There is a growing push in recent years to make public schools more than just the usual places of learning, but comprehensive resources centers where students and families can get help beyond the classroom and homework that can have a profound influence on whether a student performs well academically and socially.
But that wasn’t always been the case, according to Boyle Heights resident Raul Ruiz. He says 12 years ago when his son was diagnosed with autism he quickly realized schools in Los Angeles’ Eastside were doing a poor job of assisting special needs children and their families.
Our communities don’t have the resources that other affluent communities have, Ruiz told a group of about 100 people at Mendez High School in Boyle Heights last Thursday.

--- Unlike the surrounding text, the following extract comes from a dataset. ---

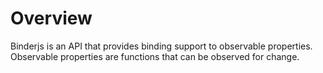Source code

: # Overview

Binderjs is an API that provides binding support to observable properties. Observable properties are functions that can be observed for change.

It’s been years since his son was diagnosed but Ruiz remains a dedicated advocate for more school-based services for students and the communities where they live. Last week he joined a group of educators, community organizations and other parents in search of innovative ways to improve educational outcomes at low-income, underperforming Eastside schools for the “Community Schools in the Eastside” discussion organized by nonprofit InnerCity Struggle. The discussion was intended to provide more information about the community school concept and to get input on how to improve the system.

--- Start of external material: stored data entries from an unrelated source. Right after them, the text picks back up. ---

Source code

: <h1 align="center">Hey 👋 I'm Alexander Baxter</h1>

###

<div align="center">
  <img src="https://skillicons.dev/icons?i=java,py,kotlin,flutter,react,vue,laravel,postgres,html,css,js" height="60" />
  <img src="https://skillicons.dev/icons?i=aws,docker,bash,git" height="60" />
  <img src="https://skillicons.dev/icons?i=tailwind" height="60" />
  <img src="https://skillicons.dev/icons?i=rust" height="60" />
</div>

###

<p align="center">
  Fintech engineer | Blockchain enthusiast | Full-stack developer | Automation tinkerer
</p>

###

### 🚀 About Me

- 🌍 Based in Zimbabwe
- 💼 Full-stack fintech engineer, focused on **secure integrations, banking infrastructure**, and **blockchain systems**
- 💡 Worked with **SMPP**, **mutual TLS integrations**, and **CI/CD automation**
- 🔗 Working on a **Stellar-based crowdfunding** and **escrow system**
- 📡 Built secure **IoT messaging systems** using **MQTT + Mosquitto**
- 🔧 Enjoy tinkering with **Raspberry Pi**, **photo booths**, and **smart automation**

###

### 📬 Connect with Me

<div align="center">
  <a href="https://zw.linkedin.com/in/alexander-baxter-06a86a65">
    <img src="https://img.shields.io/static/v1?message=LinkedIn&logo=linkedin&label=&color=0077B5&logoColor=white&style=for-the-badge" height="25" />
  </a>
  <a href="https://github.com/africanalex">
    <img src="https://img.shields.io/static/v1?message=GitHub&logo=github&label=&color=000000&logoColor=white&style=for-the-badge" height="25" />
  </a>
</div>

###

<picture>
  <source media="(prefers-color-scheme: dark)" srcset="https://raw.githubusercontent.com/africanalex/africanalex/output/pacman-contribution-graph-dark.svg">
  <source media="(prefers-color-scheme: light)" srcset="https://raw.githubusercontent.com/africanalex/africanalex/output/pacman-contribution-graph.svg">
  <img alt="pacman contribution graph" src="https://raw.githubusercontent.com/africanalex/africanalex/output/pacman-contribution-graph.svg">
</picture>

There is a growing body of evidence that a student’s academic success is often intimately tied to their home life, whether their family has enough nutritious food to eat, access to health care, a suitable place to live and sufficient wage earnings to pay for those things.
Community schools are public schools that partner with community organizations to try to serve the needs of a neighborhood. They focus on health and social services, youth and community development as well as academics, panelists said.

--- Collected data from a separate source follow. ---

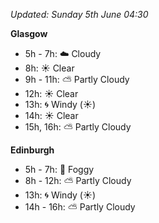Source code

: *Updated: Sunday 5th June 04:30*

**Glasgow**

* 5h - 7h: :cloud: Cloudy
* 8h: :sunny: Clear
* 9h - 11h: :partly_sunny: Partly Cloudy
* 12h: :sunny: Clear
* 13h: :cyclone: Windy (:sunny:)
* 14h: :sunny: Clear
* 15h, 16h: :partly_sunny: Partly Cloudy

**Edinburgh**

* 5h - 7h: :foggy: Foggy
* 8h - 12h: :partly_sunny: Partly Cloudy
* 13h: :cyclone: Windy (:sunny:)
* 14h - 16h: :partly_sunny: Partly Cloudy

“Parents are the ones addressing the needs. For example, if their kids have asthma, we need to find the most information available to help them find services,” Laura Zavala, director of policy with InnerCity Struggle told EGP. “It starts with a conversation of where our schools are and what do students and parents need.”
Los Angeles Unified School District is the second largest district in the country and enrolls 650,000 students — 74% are Latino. A 2014 study found that many LAUSD schools are failing to meet student needs, including keeping students from dropping out and graduating.
According to the Student Need Index, a report that ranks LAUSD schools with the highest-need to determine which schools should receive funds from the Local Control Funding Formula (LCFF)—a state policy that directs more money to schools with high drop out rates, large numbers of English Learners (EL), homeless or students in foster care —242 of the district’s schools are in need of greater resources.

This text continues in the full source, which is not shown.